審査員はあなたの事を一度も見た事がなければ聞いたこともないと仮定します。
その審査員はたった数分間のあなたの演奏を聴いた後に、その演奏を評価しなければいけません。
- 難しい曲を弾ける技術力
- 映像が浮かんでくるような表現力
- 時代によって弾き分けることができる音楽理解度
これらを審査員に伝えられる曲を自分なりに考えて探してみましょう。
課題曲と自由曲どちらも弾ける場合は曲の時代(バロックと現代など)を変えると色々な面を見せることが出来ます。また、課題曲だけでは表現できない部分を補うような選曲を心がけると良いと思います。
7.楽器
良い楽器で出るに越したことはありません。
ここでの良い楽器とは
- 大きい音が出る
- 遠くまで音が届く
- 音の分離が良い
ことを指します。
コンクールの審査では音が大きい方が審査員への印象は良いですし、演奏する側としても軽い力で大きい音が鳴ってくれることは技術的に楽であることが多いです。
悲しいことではありますがコンクールにおいて音量=正義です。
対策
今の自分の楽器に満足しているなら楽器を変える必要はありません。
楽器を変える時期というのは「鳴らしたい音がこの楽器では鳴ってくれない」と不満を持った時です。
もちろん自分の実力が足りないことが原因のこともありますが、不満がある様なら楽器店で色々と試奏してみると良いでしょう。良い楽器が音の出し方を教えてくれるということがあります。
今持っている楽器の2倍から3倍の値段を目安に考えましょう。概ね100万円以内の楽器では値段と楽器の質は比例すると考えて良いでしょう。例外もありますが実際に弾いてみて自分の耳を信じて買いましょう。
可能ならギターを弾いている人について来てもらい、音量、音質、遠鳴りを確認してもらいましょう。

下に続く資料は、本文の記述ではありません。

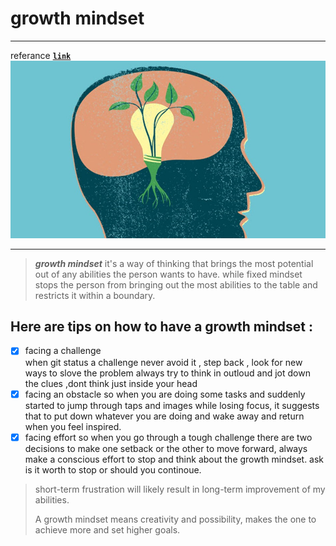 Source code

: # growth mindset
------------
referance **[`link`](https://www.atlassian.com/blog/inside-atlassian/growth-mindset "www.atlassian.com")**
![picture](growthMindset.jpg )
____
>**_growth mindset_** it's a way of thinking that brings the most potential out of any abilities the person wants to have. while fixed mindset stops the person from bringing out the most abilities to the table and restricts it within a boundary.

 ## Here are tips on how to have a growth mindset :
- [x] facing a challenge   
when git status a challenge never avoid it , step back , look for new ways to slove the problem always try to think in outloud and jot down the clues ,dont think just inside your head
- [x] facing an obstacle 
so when you are doing some tasks and suddenly started to jump through taps and images while losing focus, it suggests that to put down whatever you are doing and wake away and return when you feel inspired.
- [x] facing effort
so when you go through a tough challenge there are two decisions to make one setback or the other to move forward, always make a conscious effort to stop and think about the growth mindset. ask is it worth to stop or should you continoue.

> short-term frustration will likely result in long-term improvement of my abilities.
> 
> A growth mindset means creativity and possibility, makes the one to achieve more and set higher goals.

結局は自分が一番しっくりくるギターがいいギターです。ネームバリューに惑わされずお気に入りの楽器を見つけてください。
その前に大事なことをひとつ。
まず自分の音をじっくり聴いて練習することです。
楽器のポテンシャルをしっかり出せる様に、そしてなるべく大きく、遠くに音を飛ばせる様に練習することを心がけましょう。
もちろん音質にもこだわりましょう。そのためには右手のフォーム、弾弦角度、爪の磨き方や削り方、形にも色々な試行錯誤が必要になると思います。
大きい音が出ないことを楽器のせいにするのではなく、まず自分にできることを一つずつ確認しましょう。楽器を買い替えるのはその後でも遅くはありません。
8.自己理解
彼を知り己を知れば百戦殆うからず
という言葉がある通り、コンクールのことだけではなく自分のことを知ることが大事です。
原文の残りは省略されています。